> WHAT THE TASK ASKS
Please output exactly the lines from the one containing "Руслана і Людмили." through the last line of the records, both included.

━━━━━━━━━━

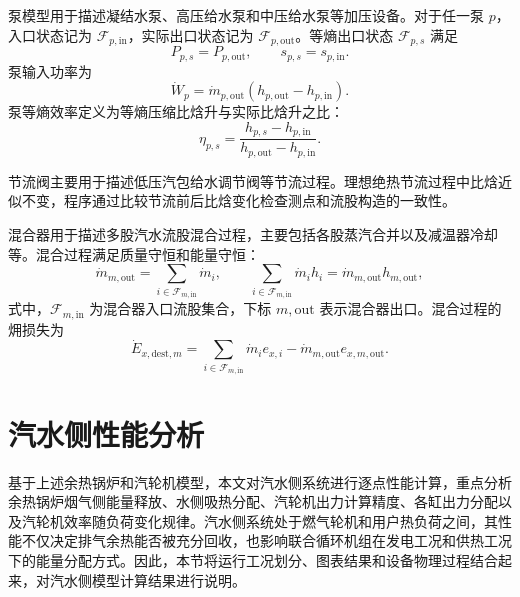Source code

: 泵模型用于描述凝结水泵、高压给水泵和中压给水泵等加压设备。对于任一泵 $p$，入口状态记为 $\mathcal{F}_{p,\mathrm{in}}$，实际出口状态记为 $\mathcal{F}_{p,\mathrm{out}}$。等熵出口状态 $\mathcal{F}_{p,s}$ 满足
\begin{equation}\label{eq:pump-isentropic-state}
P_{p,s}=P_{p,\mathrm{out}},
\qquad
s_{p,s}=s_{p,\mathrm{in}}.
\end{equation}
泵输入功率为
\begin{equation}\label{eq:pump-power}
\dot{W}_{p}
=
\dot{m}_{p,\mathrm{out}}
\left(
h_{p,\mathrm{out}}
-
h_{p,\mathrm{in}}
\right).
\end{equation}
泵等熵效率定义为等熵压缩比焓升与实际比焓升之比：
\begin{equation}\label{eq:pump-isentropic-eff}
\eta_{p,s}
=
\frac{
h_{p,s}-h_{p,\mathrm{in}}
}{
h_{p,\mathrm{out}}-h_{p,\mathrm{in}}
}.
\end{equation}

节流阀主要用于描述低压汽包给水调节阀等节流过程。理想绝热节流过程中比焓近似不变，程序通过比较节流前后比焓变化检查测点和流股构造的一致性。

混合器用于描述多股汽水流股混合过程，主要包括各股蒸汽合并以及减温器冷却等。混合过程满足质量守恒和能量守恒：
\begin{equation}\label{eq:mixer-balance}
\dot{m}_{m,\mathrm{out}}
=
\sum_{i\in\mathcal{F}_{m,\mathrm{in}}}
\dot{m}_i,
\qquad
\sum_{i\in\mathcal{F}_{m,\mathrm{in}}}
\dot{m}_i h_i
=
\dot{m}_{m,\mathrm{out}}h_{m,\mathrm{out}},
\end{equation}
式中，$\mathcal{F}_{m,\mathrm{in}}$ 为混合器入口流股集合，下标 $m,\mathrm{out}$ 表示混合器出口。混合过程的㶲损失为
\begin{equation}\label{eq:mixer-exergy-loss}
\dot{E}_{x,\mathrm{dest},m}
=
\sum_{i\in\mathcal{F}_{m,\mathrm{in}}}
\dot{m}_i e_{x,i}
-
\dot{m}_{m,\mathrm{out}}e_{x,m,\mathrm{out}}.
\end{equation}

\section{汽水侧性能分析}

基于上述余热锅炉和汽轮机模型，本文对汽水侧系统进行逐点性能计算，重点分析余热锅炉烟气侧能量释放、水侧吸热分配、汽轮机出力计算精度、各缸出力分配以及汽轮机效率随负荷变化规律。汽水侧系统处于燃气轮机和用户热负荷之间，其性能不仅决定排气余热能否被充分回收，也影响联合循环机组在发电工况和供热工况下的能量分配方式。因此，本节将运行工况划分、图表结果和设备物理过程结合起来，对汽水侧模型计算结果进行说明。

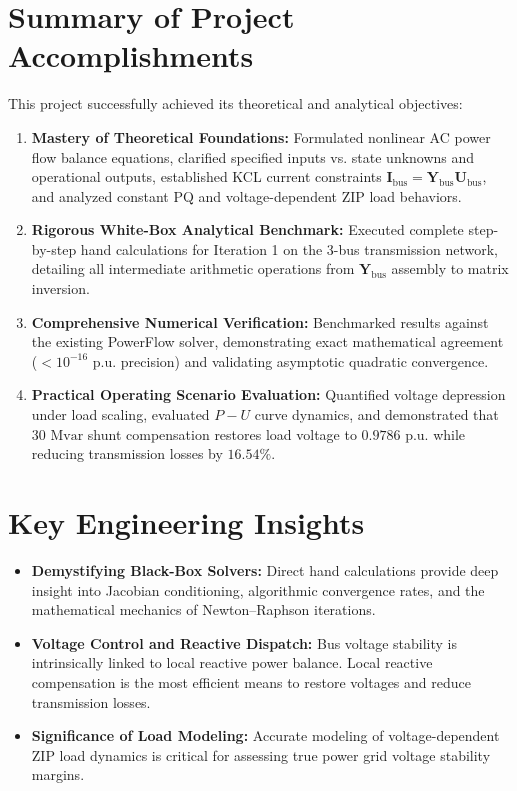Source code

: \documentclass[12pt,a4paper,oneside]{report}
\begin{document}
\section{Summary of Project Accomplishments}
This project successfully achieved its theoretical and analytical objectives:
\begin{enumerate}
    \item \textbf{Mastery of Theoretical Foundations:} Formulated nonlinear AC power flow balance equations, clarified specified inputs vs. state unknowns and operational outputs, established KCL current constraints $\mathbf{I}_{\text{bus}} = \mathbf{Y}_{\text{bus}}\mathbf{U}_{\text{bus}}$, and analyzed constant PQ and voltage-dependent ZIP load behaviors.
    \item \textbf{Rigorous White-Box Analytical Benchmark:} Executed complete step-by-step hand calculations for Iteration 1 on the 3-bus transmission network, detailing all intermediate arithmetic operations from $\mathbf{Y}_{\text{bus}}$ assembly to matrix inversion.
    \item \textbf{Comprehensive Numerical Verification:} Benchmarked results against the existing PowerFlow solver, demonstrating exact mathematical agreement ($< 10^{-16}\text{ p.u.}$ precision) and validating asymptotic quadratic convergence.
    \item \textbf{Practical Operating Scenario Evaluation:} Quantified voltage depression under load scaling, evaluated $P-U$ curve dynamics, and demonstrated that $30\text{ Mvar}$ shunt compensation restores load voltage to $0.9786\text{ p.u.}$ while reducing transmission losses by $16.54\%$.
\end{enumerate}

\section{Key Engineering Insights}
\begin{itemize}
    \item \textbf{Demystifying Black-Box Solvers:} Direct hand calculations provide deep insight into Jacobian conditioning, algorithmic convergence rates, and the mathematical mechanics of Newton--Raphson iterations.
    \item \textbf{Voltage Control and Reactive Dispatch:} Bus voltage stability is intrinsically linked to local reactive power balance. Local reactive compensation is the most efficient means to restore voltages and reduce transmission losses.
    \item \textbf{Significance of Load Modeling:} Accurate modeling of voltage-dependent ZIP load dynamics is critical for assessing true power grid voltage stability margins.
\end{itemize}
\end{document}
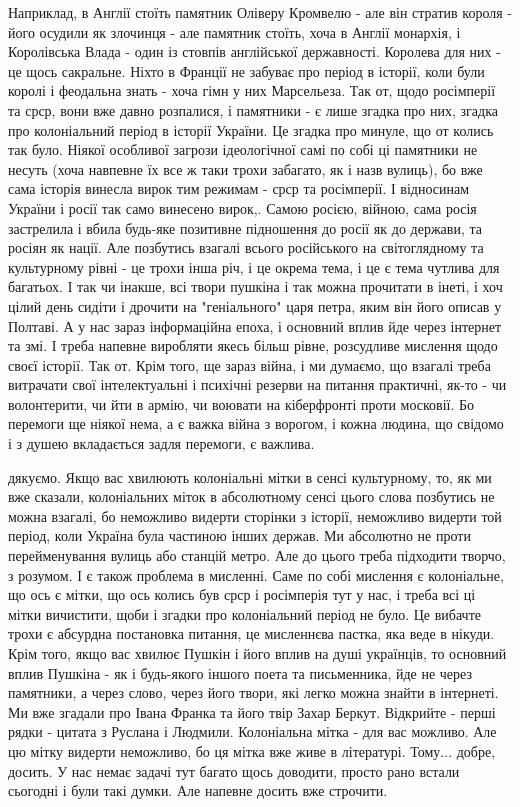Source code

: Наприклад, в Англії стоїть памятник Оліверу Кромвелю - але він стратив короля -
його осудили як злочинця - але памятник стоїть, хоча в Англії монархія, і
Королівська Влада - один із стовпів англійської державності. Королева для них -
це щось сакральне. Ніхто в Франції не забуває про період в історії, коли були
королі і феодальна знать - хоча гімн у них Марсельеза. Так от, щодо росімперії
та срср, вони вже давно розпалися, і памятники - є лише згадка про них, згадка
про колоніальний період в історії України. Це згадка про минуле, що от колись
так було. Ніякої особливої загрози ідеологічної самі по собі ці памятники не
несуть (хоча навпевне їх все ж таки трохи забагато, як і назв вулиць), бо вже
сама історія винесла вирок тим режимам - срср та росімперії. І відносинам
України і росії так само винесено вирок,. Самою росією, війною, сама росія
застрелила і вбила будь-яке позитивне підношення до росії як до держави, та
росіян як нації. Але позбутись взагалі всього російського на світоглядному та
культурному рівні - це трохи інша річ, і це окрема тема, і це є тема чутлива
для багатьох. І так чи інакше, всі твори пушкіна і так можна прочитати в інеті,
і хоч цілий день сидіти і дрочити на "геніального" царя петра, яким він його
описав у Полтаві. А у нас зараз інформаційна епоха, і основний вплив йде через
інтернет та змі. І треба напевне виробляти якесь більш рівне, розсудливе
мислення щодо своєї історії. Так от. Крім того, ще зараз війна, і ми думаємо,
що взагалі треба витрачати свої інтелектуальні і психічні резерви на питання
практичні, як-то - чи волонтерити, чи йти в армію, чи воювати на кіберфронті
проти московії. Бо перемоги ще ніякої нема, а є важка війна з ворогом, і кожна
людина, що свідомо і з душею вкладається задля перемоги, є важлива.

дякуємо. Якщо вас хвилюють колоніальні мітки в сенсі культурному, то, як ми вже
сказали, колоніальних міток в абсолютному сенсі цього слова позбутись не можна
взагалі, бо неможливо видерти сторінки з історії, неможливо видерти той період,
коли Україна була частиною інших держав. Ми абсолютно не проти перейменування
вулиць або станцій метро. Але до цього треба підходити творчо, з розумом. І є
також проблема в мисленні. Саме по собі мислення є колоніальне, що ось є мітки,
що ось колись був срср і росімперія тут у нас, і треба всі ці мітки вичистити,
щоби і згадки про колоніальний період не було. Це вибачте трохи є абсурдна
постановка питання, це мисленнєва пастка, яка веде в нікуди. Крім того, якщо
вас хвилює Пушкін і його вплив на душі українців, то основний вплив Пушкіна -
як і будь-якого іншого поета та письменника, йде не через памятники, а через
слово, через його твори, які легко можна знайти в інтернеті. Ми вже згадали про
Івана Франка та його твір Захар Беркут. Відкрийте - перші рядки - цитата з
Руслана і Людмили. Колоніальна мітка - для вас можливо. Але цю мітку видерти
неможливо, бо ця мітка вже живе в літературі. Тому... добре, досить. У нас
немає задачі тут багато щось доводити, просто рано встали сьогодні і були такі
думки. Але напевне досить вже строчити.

━━━━━━━━━━

> YOUR SOLUTION
Руслана і Людмили. Колоніальна мітка - для вас можливо. Але цю мітку видерти
неможливо, бо ця мітка вже живе в літературі. Тому... добре, досить. У нас
немає задачі тут багато щось доводити, просто рано встали сьогодні і були такі
думки. Але напевне досить вже строчити.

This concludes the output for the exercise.